§ **How to complete this task**: Restate the data exactly, with nothing altered.

Records provided: Begin

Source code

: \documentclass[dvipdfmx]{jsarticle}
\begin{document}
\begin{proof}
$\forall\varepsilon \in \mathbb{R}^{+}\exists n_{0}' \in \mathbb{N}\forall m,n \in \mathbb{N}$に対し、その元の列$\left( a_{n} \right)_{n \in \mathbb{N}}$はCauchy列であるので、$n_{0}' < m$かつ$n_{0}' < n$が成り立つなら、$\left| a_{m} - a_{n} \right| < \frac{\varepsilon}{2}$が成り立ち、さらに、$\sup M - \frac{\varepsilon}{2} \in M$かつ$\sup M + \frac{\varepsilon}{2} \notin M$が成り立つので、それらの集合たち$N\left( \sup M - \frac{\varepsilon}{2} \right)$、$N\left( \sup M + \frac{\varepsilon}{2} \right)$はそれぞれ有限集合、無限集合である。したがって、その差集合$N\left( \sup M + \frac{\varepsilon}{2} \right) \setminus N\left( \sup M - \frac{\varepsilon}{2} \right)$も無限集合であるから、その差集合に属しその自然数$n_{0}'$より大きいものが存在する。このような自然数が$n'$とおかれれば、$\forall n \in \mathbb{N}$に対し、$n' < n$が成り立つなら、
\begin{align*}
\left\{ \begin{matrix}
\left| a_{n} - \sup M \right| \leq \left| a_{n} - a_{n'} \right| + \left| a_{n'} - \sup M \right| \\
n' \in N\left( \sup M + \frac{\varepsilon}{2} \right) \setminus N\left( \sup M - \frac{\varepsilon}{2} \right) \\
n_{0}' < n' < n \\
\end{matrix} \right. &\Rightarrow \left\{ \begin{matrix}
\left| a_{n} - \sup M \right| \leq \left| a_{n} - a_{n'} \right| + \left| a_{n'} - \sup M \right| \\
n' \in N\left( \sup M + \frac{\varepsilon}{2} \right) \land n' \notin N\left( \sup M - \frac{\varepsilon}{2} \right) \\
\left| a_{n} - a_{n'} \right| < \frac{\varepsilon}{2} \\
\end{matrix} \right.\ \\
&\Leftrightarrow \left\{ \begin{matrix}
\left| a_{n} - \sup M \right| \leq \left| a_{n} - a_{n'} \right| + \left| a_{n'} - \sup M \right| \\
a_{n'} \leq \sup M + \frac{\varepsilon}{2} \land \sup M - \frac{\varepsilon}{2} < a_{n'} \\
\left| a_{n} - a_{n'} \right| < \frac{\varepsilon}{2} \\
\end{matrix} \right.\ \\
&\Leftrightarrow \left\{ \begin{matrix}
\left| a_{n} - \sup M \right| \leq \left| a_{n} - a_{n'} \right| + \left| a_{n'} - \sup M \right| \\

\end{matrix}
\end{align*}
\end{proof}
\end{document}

Records provided: End

§ **Problem solution**:
Source code

: \documentclass[dvipdfmx]{jsarticle}
\begin{document}
\begin{proof}
$\forall\varepsilon \in \mathbb{R}^{+}\exists n_{0}' \in \mathbb{N}\forall m,n \in \mathbb{N}$に対し、その元の列$\left( a_{n} \right)_{n \in \mathbb{N}}$はCauchy列であるので、$n_{0}' < m$かつ$n_{0}' < n$が成り立つなら、$\left| a_{m} - a_{n} \right| < \frac{\varepsilon}{2}$が成り立ち、さらに、$\sup M - \frac{\varepsilon}{2} \in M$かつ$\sup M + \frac{\varepsilon}{2} \notin M$が成り立つので、それらの集合たち$N\left( \sup M - \frac{\varepsilon}{2} \right)$、$N\left( \sup M + \frac{\varepsilon}{2} \right)$はそれぞれ有限集合、無限集合である。したがって、その差集合$N\left( \sup M + \frac{\varepsilon}{2} \right) \setminus N\left( \sup M - \frac{\varepsilon}{2} \right)$も無限集合であるから、その差集合に属しその自然数$n_{0}'$より大きいものが存在する。このような自然数が$n'$とおかれれば、$\forall n \in \mathbb{N}$に対し、$n' < n$が成り立つなら、
\begin{align*}
\left\{ \begin{matrix}
\left| a_{n} - \sup M \right| \leq \left| a_{n} - a_{n'} \right| + \left| a_{n'} - \sup M \right| \\
n' \in N\left( \sup M + \frac{\varepsilon}{2} \right) \setminus N\left( \sup M - \frac{\varepsilon}{2} \right) \\
n_{0}' < n' < n \\
\end{matrix} \right. &\Rightarrow \left\{ \begin{matrix}
\left| a_{n} - \sup M \right| \leq \left| a_{n} - a_{n'} \right| + \left| a_{n'} - \sup M \right| \\
n' \in N\left( \sup M + \frac{\varepsilon}{2} \right) \land n' \notin N\left( \sup M - \frac{\varepsilon}{2} \right) \\
\left| a_{n} - a_{n'} \right| < \frac{\varepsilon}{2} \\
\end{matrix} \right.\ \\
&\Leftrightarrow \left\{ \begin{matrix}
\left| a_{n} - \sup M \right| \leq \left| a_{n} - a_{n'} \right| + \left| a_{n'} - \sup M \right| \\
a_{n'} \leq \sup M + \frac{\varepsilon}{2} \land \sup M - \frac{\varepsilon}{2} < a_{n'} \\
\left| a_{n} - a_{n'} \right| < \frac{\varepsilon}{2} \\
\end{matrix} \right.\ \\
&\Leftrightarrow \left\{ \begin{matrix}
\left| a_{n} - \sup M \right| \leq \left| a_{n} - a_{n'} \right| + \left| a_{n'} - \sup M \right| \\

\end{matrix}
\end{align*}
\end{proof}
\end{document}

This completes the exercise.